Determine how many of the lines below include "measured", then respond with that number and no other text.

################

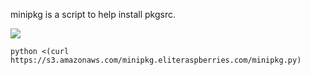 minipkg is a script to help install pkgsrc.

[![](https://travis-ci.org/eliteraspberries/minipkg.svg)][build-status]

    python <(curl https://s3.amazonaws.com/minipkg.eliteraspberries.com/minipkg.py)


[build-status]: https://travis-ci.org/eliteraspberries/minipkg
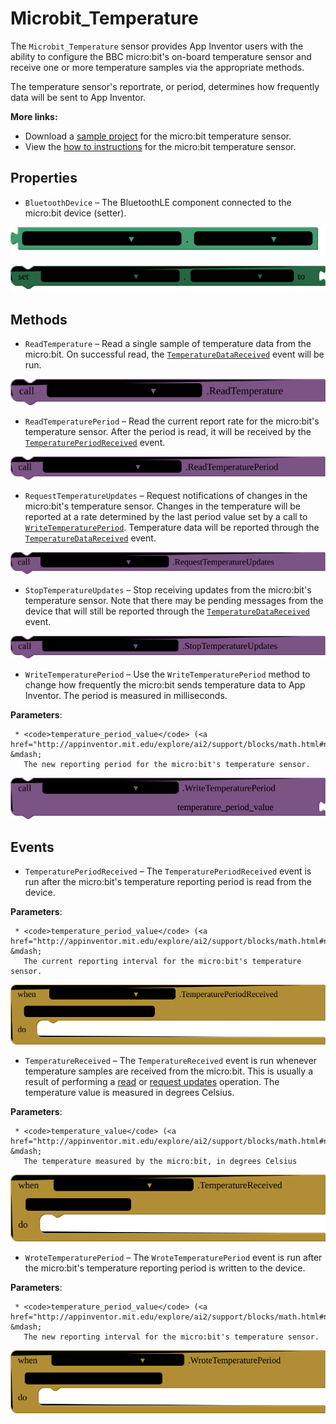 # Microbit\_Temperature

The <code>Microbit_Temperature</code> sensor provides App Inventor users with the ability to configure the BBC micro:bit's on-board temperature sensor and receive one or more temperature samples via the appropriate methods.<br>

The temperature sensor's reportrate, or period, determines how frequently data will be sent to App Inventor.<br>

<strong>More links:</strong><ul><li>Download a <a href='http://iot.appinventor.mit.edu/assets/samples/MicrobitTemperature.aia' target='_blank'>sample project</a> for the micro:bit temperature sensor.</li><li>View the <a href='http://iot.appinventor.mit.edu/assets/howtos/MIT_App_Inventor_Microbit_Temperature.pdf' target='_blank'>how to instructions</a> for the micro:bit temperature sensor.</li></ul>

## Properties

+ <a name="BluetoothDevice"></a>`BluetoothDevice` – The BluetoothLE component connected to the micro:bit device (setter).


![get Microbit_Temperature1 BluetoothDevice ](blocks/Microbit_Temperature.BluetoothDevice_getter.svg)


![set Microbit_Temperature1 BluetoothDevice  to](blocks/Microbit_Temperature.BluetoothDevice_setter.svg)

## Methods

+ <a name="ReadTemperature"></a>`ReadTemperature` – Read a single sample of temperature data from the micro:bit. On successful read, the
 <a href="#TemperatureDataReceived"><code>TemperatureDataReceived</code></a> event will be run.

![call Microbit_Temperature1 ReadTemperature](blocks/Microbit_Temperature.ReadTemperature.svg)

+ <a name="ReadTemperaturePeriod"></a>`ReadTemperaturePeriod` – Read the current report rate for the micro:bit's temperature sensor. After the period is read,
 it will be received by the
 <a href="#TemperaturePeriodReceived"><code>TemperaturePeriodReceived</code></a> event.

![call Microbit_Temperature1 ReadTemperaturePeriod](blocks/Microbit_Temperature.ReadTemperaturePeriod.svg)

+ <a name="RequestTemperatureUpdates"></a>`RequestTemperatureUpdates` – Request notifications of changes in the micro:bit's temperature sensor. Changes in the
 temperature will be reported at a rate determined by the last period value set by a call to
 <a href="#WriteTemperaturePeriod"><code>WriteTemperaturePeriod</code></a>. Temperature data
 will be reported through the
 <a href="#TemperatureDataReceived"><code>TemperatureDataReceived</code></a> event.

![call Microbit_Temperature1 RequestTemperatureUpdates](blocks/Microbit_Temperature.RequestTemperatureUpdates.svg)

+ <a name="StopTemperatureUpdates"></a>`StopTemperatureUpdates` – Stop receiving updates from the micro:bit's temperature sensor. Note that there may be
 pending messages from the device that will still be reported through the
 <a href="#TemperatureDataReceived"><code>TemperatureDataReceived</code></a> event.

![call Microbit_Temperature1 StopTemperatureUpdates](blocks/Microbit_Temperature.StopTemperatureUpdates.svg)

+ <a name="WriteTemperaturePeriod"></a>`WriteTemperaturePeriod` – Use the <code>WriteTemperaturePeriod</code> method to change how frequently the micro:bit sends
 temperature data to App Inventor. The period is measured in milliseconds.

 __Parameters__:

     * <code>temperature_period_value</code> (<a href="http://appinventor.mit.edu/explore/ai2/support/blocks/math.html#number">_number_</a>) &mdash;
       The new reporting period for the micro:bit's temperature sensor.

![call Microbit_Temperature1 WriteTemperaturePeriodtemperature_period_value](blocks/Microbit_Temperature.WriteTemperaturePeriod.svg)

## Events

+ <a name="TemperaturePeriodReceived"></a>`TemperaturePeriodReceived` – The <code>TemperaturePeriodReceived</code> event is run after the micro:bit's temperature
 reporting period is read from the device.

 __Parameters__:

     * <code>temperature_period_value</code> (<a href="http://appinventor.mit.edu/explore/ai2/support/blocks/math.html#number">_number_</a>) &mdash;
       The current reporting interval for the micro:bit's temperature sensor.

![when Microbit_Temperature1 TemperaturePeriodReceived temperature_period_value do](blocks/Microbit_Temperature.TemperaturePeriodReceived.svg)

+ <a name="TemperatureReceived"></a>`TemperatureReceived` – The <code>TemperatureReceived</code> event is run whenever temperature samples are received
 from the micro:bit. This is usually a result of performing a
 <a href="#ReadTemperature">read</a> or <a href="#RequestTemperatureUpdates">request updates</a>
 operation. The temperature value is measured in degrees Celsius.

 __Parameters__:

     * <code>temperature_value</code> (<a href="http://appinventor.mit.edu/explore/ai2/support/blocks/math.html#number">_number_</a>) &mdash;
       The temperature measured by the micro:bit, in degrees Celsius

![when Microbit_Temperature1 TemperatureReceived temperature_value do](blocks/Microbit_Temperature.TemperatureReceived.svg)

+ <a name="WroteTemperaturePeriod"></a>`WroteTemperaturePeriod` – The <code>WroteTemperaturePeriod</code> event is run after the micro:bit's temperature
 reporting period is written to the device.

 __Parameters__:

     * <code>temperature_period_value</code> (<a href="http://appinventor.mit.edu/explore/ai2/support/blocks/math.html#number">_number_</a>) &mdash;
       The new reporting interval for the micro:bit's temperature sensor.

![when Microbit_Temperature1 WroteTemperaturePeriod temperature_period_value do](blocks/Microbit_Temperature.WroteTemperaturePeriod.svg)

################

▸ **Solution to the exercise**: 3